WORK ORDER:
Run through the records and show each line that includes the string "repository".

RECORD EXCERPTS:
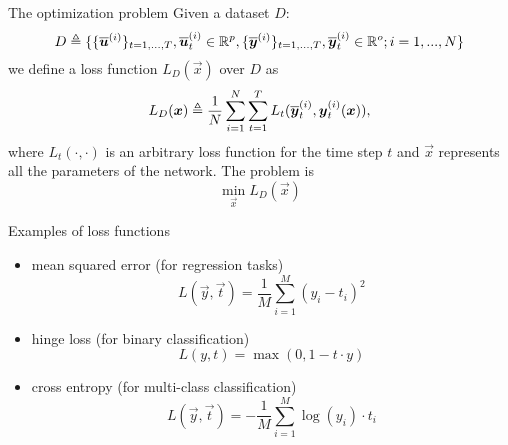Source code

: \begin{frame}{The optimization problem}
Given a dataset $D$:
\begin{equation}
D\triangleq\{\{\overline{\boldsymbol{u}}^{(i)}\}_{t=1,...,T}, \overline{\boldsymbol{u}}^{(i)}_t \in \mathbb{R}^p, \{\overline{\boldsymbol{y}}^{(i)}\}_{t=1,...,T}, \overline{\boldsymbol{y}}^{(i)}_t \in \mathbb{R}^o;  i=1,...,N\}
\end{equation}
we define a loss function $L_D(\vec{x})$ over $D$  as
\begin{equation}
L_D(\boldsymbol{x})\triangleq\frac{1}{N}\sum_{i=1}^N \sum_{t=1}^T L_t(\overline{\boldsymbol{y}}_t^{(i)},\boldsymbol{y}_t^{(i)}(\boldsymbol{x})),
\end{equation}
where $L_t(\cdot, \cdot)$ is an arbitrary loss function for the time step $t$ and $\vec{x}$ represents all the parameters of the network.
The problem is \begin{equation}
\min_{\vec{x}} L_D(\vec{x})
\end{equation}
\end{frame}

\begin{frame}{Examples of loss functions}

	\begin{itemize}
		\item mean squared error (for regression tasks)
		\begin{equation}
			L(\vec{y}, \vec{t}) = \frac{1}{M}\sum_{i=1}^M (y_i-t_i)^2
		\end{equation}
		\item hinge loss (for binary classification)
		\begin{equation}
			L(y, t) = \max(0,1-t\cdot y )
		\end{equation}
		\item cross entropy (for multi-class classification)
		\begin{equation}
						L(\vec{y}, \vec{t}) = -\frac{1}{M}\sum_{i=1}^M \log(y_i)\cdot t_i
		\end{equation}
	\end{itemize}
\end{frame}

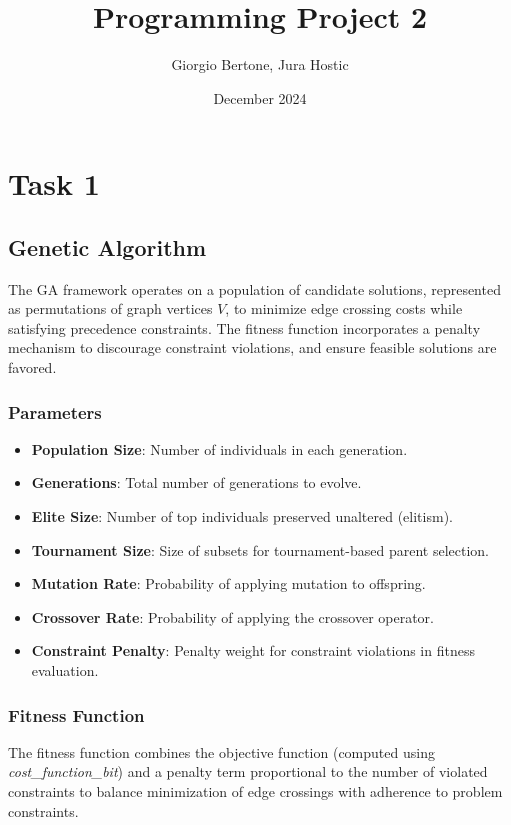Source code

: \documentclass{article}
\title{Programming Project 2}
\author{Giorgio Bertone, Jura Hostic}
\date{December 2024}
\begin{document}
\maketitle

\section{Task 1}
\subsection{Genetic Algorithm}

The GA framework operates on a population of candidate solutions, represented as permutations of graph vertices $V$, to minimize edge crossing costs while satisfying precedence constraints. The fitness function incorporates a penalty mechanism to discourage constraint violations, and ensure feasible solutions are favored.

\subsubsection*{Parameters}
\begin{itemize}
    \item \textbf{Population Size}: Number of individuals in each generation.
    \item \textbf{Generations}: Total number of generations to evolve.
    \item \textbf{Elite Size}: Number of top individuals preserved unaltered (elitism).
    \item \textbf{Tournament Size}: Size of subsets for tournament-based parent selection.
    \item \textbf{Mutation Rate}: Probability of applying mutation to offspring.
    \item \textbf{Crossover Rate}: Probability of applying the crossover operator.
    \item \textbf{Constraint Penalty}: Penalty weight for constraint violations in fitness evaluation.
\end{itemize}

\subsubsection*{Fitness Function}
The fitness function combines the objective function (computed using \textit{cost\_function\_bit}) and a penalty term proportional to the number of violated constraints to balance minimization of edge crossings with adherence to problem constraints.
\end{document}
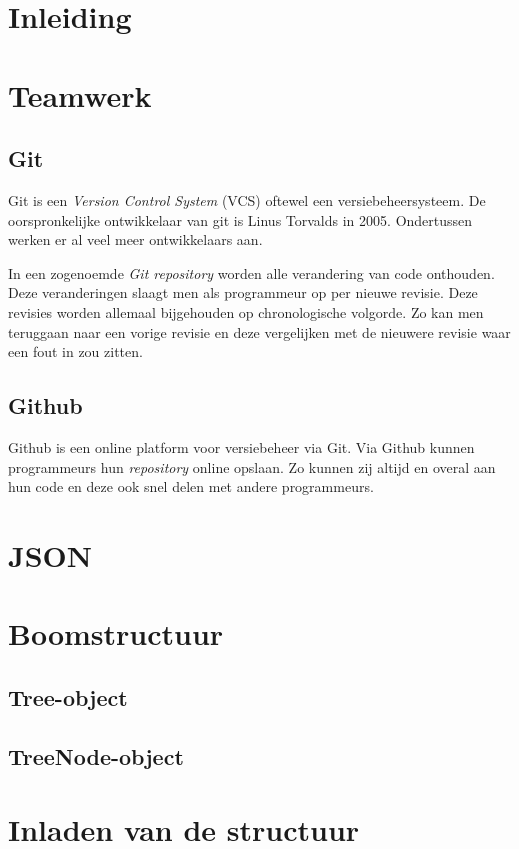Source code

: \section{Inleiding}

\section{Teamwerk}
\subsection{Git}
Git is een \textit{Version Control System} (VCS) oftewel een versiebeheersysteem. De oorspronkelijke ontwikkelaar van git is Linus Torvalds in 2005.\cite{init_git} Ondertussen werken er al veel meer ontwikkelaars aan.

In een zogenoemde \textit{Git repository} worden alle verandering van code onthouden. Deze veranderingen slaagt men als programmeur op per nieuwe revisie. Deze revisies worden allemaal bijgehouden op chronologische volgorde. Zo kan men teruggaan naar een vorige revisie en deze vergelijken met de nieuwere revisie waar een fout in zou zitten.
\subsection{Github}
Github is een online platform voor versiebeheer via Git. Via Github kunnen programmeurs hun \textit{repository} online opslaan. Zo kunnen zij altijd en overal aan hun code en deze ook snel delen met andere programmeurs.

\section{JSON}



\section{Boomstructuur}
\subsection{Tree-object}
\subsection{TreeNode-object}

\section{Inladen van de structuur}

FINISHED TASK:
In een zogenoemde \textit{Git repository} worden alle verandering van code onthouden. Deze veranderingen slaagt men als programmeur op per nieuwe revisie. Deze revisies worden allemaal bijgehouden op chronologische volgorde. Zo kan men teruggaan naar een vorige revisie en deze vergelijken met de nieuwere revisie waar een fout in zou zitten.
Github is een online platform voor versiebeheer via Git. Via Github kunnen programmeurs hun \textit{repository} online opslaan. Zo kunnen zij altijd en overal aan hun code en deze ook snel delen met andere programmeurs.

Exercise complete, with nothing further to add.